At the 1938 Venice Film Festival, Pare Lorentz’s “The River” won best documentary for his New Deal film about the flooding and “taming” of the Mississippi River, beating Leni Riefenstahl’s far more ambitious “Olympia,” a visual symphony shot at Hitler’s 1936 Olympics in Berlin. Riefenstahl’s celebration of athletic competition had strong Nazi undertones, but it was Lorentz’s Mississippi film that was the more forthright exercise in propaganda. It was bought and paid for by the U.S. government, an effort to convince the public that Roosevelt-era projects, such as the Tennessee Valley Authority, would make the United States a more fair, livable and humane society.

It is such good propaganda that watching it 70 years later on a new Naxos DVD feels a little creepy. “The River” was one of two major projects that Lorentz filmed with music commissioned from composer and famous music critic Virgil Thomson, and the DVD includes vibrant new recordings of the soundtracks by the D.C.-based Post-Classical Ensemble. Thomson’s music, combined with the Whitmanesque torrents of poetry in Lorentz’s script and powerful images of natural grandeur and squalid poverty, makes “The River” and the earlier “The Plow That Broke the Plains” disturbing examples of what a full-fledged American propaganda machine might produce.

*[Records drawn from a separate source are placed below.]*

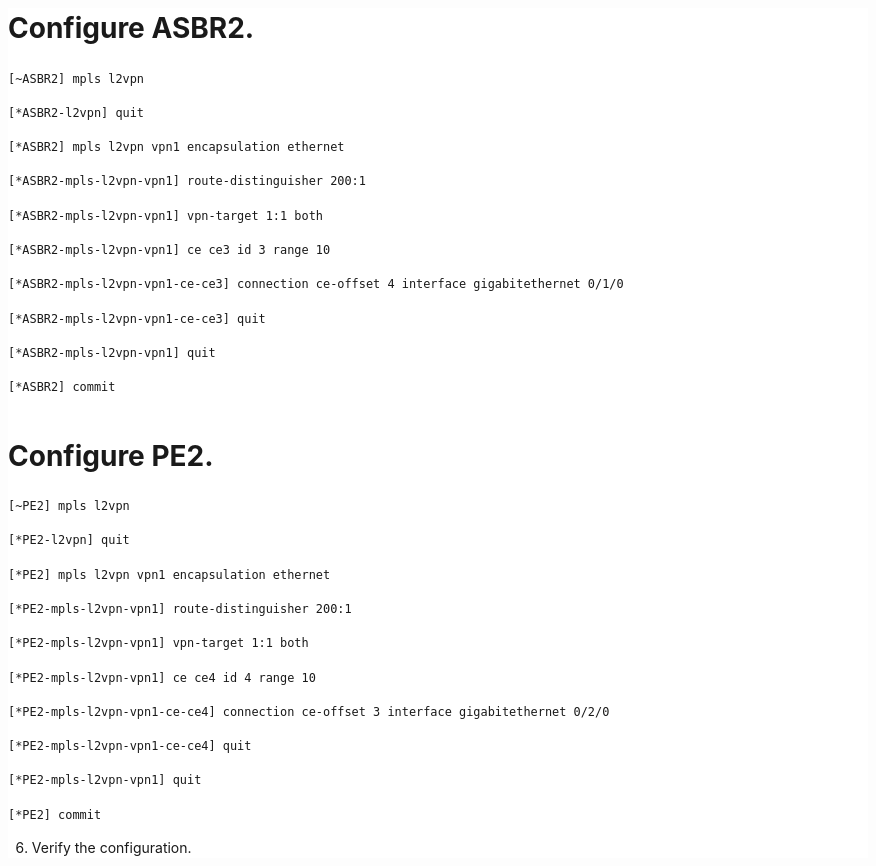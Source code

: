    # Configure ASBR2.
   
   ```
   [~ASBR2] mpls l2vpn
   ```
   ```
   [*ASBR2-l2vpn] quit
   ```
   ```
   [*ASBR2] mpls l2vpn vpn1 encapsulation ethernet
   ```
   ```
   [*ASBR2-mpls-l2vpn-vpn1] route-distinguisher 200:1
   ```
   ```
   [*ASBR2-mpls-l2vpn-vpn1] vpn-target 1:1 both
   ```
   ```
   [*ASBR2-mpls-l2vpn-vpn1] ce ce3 id 3 range 10
   ```
   ```
   [*ASBR2-mpls-l2vpn-vpn1-ce-ce3] connection ce-offset 4 interface gigabitethernet 0/1/0
   ```
   ```
   [*ASBR2-mpls-l2vpn-vpn1-ce-ce3] quit
   ```
   ```
   [*ASBR2-mpls-l2vpn-vpn1] quit
   ```
   ```
   [*ASBR2] commit
   ```
   
   # Configure PE2.
   
   ```
   [~PE2] mpls l2vpn
   ```
   ```
   [*PE2-l2vpn] quit
   ```
   ```
   [*PE2] mpls l2vpn vpn1 encapsulation ethernet
   ```
   ```
   [*PE2-mpls-l2vpn-vpn1] route-distinguisher 200:1
   ```
   ```
   [*PE2-mpls-l2vpn-vpn1] vpn-target 1:1 both
   ```
   ```
   [*PE2-mpls-l2vpn-vpn1] ce ce4 id 4 range 10
   ```
   ```
   [*PE2-mpls-l2vpn-vpn1-ce-ce4] connection ce-offset 3 interface gigabitethernet 0/2/0
   ```
   ```
   [*PE2-mpls-l2vpn-vpn1-ce-ce4] quit
   ```
   ```
   [*PE2-mpls-l2vpn-vpn1] quit
   ```
   ```
   [*PE2] commit
   ```
6. Verify the configuration.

There are moments, especially involving tractors (the great fetish object of 20th-century propagandists), when you are certain that this film could have been produced in one of the political film mills of the totalitarian states of Europe.The music draws on Thomson’s study and appreciation of cowboy ditties, church hymns and other folk melodies, all of which have such deep and far-reaching associations that few Americans will fail to find something that is both familiar and unconsciously haunting. Lorentz was smart enough to recognize great music when he heard it, and he cut his films to fit Thomson’s scores when necessary. The result is a quasi-operatic film that comes as close as anything this country produced to the great collaborations between Sergei Eisenstein and Sergei Prokofiev in the Soviet Union.

Although Thomson recycled his music into popular concert suites, hearing it in its original context is revelatory. He was taking film music in a very different direction from the composers who took root in Hollywood in the mid-1930s (Max Steiner, Franz Waxman), who were working in a lush, heavily orchestrated, post-Wagnerian vein. Often described as “deceptively simple,” Thomson’s music was leaner and more transparent, but filled with little flourishes, such as fugal passages, that set it far above the hackwork that accompanied so many commercial films. He followed the progress of the film’s editing closely, and his music is always in subtle dialogue with what one sees on-screen.